I checked whether specializing the loop for bkref_idx == 1 will give any
improvement, and it does not. An alternative possibility which I did
not try would be to add a dummy bkref_ent but I doubt it is worth.
I thought that this was impossible because the other places crashed
loudly when search_cur_bkref_entry failed. While I am slowly
understanding more of the algorithm, I am still far from being familiar
with it. :-(
I include a version of the patch without the indentation changes, and
the full one. Tested on the glibc and sed testsuites.
Paolo
2004-11-30 Paolo Bonzini <bonzini@gnu.org>
* posix/regexec.c (check_dst_limits_calc_pos_1): Check
for bkref_idx == -1, and don't recurse in that case.

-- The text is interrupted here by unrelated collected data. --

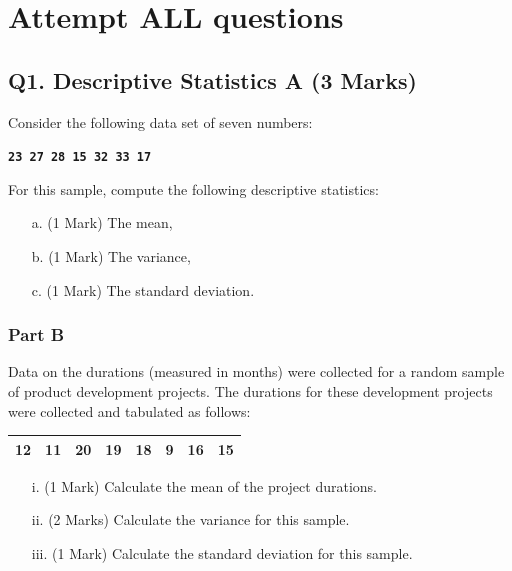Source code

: \documentclass[a4paper,12pt]{article}
\begin{document}
\section*{Attempt ALL questions}
\subsection*{Q1. Descriptive Statistics A (3 Marks)} %
Consider the following data set of seven numbers:

\begin{center}
	\textbf{\texttt{23 27 28 15 32 33 17
			}}
\end{center}

\noindent For this sample, compute the following descriptive statistics:
\begin{itemize}
	\item[a.] (1 Mark) The mean,
	\item[b.] (1 Mark) The variance,
	\item[c.] (1 Mark) The standard deviation.
\end{itemize}

\subsubsection*{Part B} %
Data on the durations (measured in months) were collected for a random sample of product development projects.
The durations for these development projects were collected and tabulated as follows:

\begin{table}[ht]
	\begin{center}
		\begin{tabular}{|rrrrrrrr|}
			
			\hline
			12 & 11 & 20 & 19 & 18 & 9 & 16 & 15 \\
			\hline
		\end{tabular}
	\end{center}
\end{table}

\begin{itemize}
	\item[i.](1 Mark) Calculate the mean of the project durations.
	\item[ii.](2 Marks) Calculate the variance for this sample.
	\item[iii.](1 Mark) Calculate the standard deviation for this sample.
\end{itemize}
\end{document}
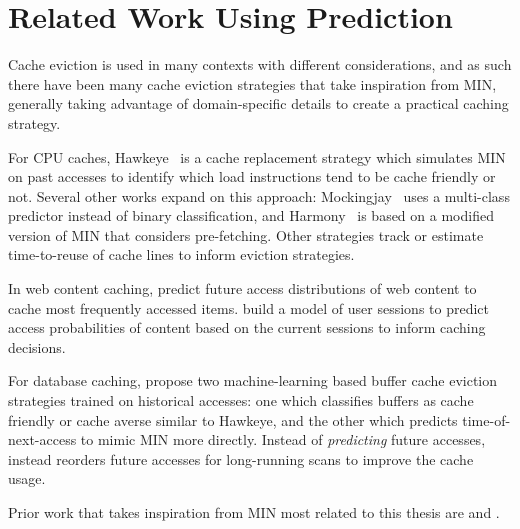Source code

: \section{Related Work Using Prediction}

Cache eviction is used in many contexts with different considerations, and as such there have been many cache eviction strategies that take inspiration from MIN, generally taking advantage of domain-specific details to create a practical caching strategy.

For CPU caches, Hawkeye~\cite{jain2016back} is a cache replacement strategy which simulates MIN on past accesses to identify which load instructions tend to be cache friendly or not. Several other works expand on this approach: Mockingjay~\cite{shah2022effective} uses a multi-class predictor instead of binary classification, and Harmony~\cite{jain2018rethinking} is based on a modified version of MIN that considers pre-fetching. Other strategies track or estimate time-to-reuse of cache lines to inform eviction strategies. \cite{keramidas2007cache, wu2011ship} %

In web content caching, \citet{famaey2013towards} predict future access distributions of web content to cache most frequently accessed items. \citet{yang2003web} build a model of user sessions to predict access probabilities of content based on the current sessions to inform caching decisions.





For database caching, \citet{yuan2022learned} propose two machine-learning based buffer cache eviction strategies trained on historical accesses: one which classifies buffers as cache friendly or cache averse similar to Hawkeye, and the other which predicts time-of-next-access to mimic MIN more directly.
Instead of \textit{predicting} future accesses, \cite{coopScans} instead reorders future accesses for long-running scans to improve the cache usage.

Prior work that takes inspiration from MIN most related to this thesis are \cite{relaxedBelady} and \cite{pbm}.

--- regexec.c.old 2004-11-30 09:37:58.000000000 +0100
+++ regexec.c 2004-11-30 09:38:29.000000000 +0100
@@ -1891,49 +1891,49 @@ check_dst_limits_calc_pos_1 (mctx, bound
switch (dfa->nodes[node].type)
{
case OP_BACK_REF:
- {
- struct re_backref_cache_entry *ent = mctx->bkref_ents + bkref_idx;
- do
- {
- int dst, cpos;
+ if (bkref_idx != -1)
+ {
+ struct re_backref_cache_entry *ent = mctx->bkref_ents + bkref_idx;
+ do
+ {
+ int dst, cpos;
- if (ent->node != node)
- continue;
+ if (ent->node != node)
+ continue;
- if (subexp_idx <= 8 * sizeof (ent->eps_reachable_subexps_map)
- && (ent->eps_reachable_subexps_map
- & (1 << (subexp_idx - 1))) == 0)
- continue;
+ if (subexp_idx <= 8 * sizeof (ent->eps_reachable_subexps_map)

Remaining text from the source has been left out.